------ MATERIALS PROVIDED

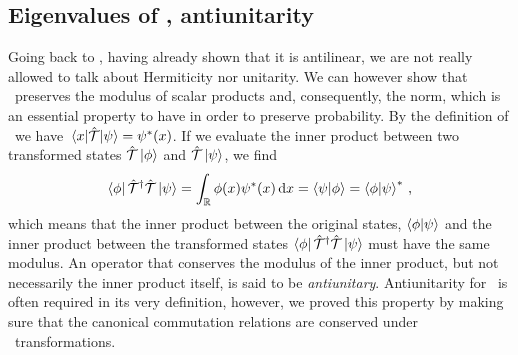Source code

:         \subsection{Eigenvalues of \hT, antiunitarity}
            Going back to \hT, having already shown that it is antilinear, we are not really allowed to talk about Hermiticity nor unitarity. We can however show that \hT\ preserves the modulus of scalar products and, consequently, the norm, which is an essential property to have in order to preserve probability. By the definition of \hT\ we have $\mel{x}{\hT}{\psi} = \psi^*\pqty{x}$. If we evaluate the inner product between two transformed states $\mathcal{\hat{T}}\ket{\phi}$ and $\mathcal{\hat{T}}\ket{\psi}$, we find
            \begin{equation*}
                \bra{\phi}\hT^\dag\hT\ket{\psi}
                = \int\nolimits_\bbR \phi\pqty{x}\psi^*\pqty{x}\dd{x}
                = \bra{\psi}\ket{\phi}
                = \bra{\phi}\ket{\psi}^*
                \mycomma
            \end{equation*}
            which means that the inner product between the original states, $\braket{\phi}{\psi}$ and the inner product between the transformed states $\bra{\phi}\mathcal{\hat{T}}^\dag\mathcal{\hat{T}}\ket{\psi}$ must have the same modulus. An operator that conserves the modulus of the inner product, but not necessarily the inner product itself, is said to be \emph{antiunitary}. Antiunitarity for \hT\ is often required in its very definition, however, we proved this property by making sure that the canonical commutation relations are conserved under \mcT\ transformations.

------------

Retype all the data exactly. Omit pictures.

Source code

:         \subsection{Eigenvalues of \hT, antiunitarity}
            Going back to \hT, having already shown that it is antilinear, we are not really allowed to talk about Hermiticity nor unitarity. We can however show that \hT\ preserves the modulus of scalar products and, consequently, the norm, which is an essential property to have in order to preserve probability. By the definition of \hT\ we have $\mel{x}{\hT}{\psi} = \psi^*\pqty{x}$. If we evaluate the inner product between two transformed states $\mathcal{\hat{T}}\ket{\phi}$ and $\mathcal{\hat{T}}\ket{\psi}$, we find
            \begin{equation*}
                \bra{\phi}\hT^\dag\hT\ket{\psi}
                = \int\nolimits_\bbR \phi\pqty{x}\psi^*\pqty{x}\dd{x}
                = \bra{\psi}\ket{\phi}
                = \bra{\phi}\ket{\psi}^*
                \mycomma
            \end{equation*}
            which means that the inner product between the original states, $\braket{\phi}{\psi}$ and the inner product between the transformed states $\bra{\phi}\mathcal{\hat{T}}^\dag\mathcal{\hat{T}}\ket{\psi}$ must have the same modulus. An operator that conserves the modulus of the inner product, but not necessarily the inner product itself, is said to be \emph{antiunitary}. Antiunitarity for \hT\ is often required in its very definition, however, we proved this property by making sure that the canonical commutation relations are conserved under \mcT\ transformations.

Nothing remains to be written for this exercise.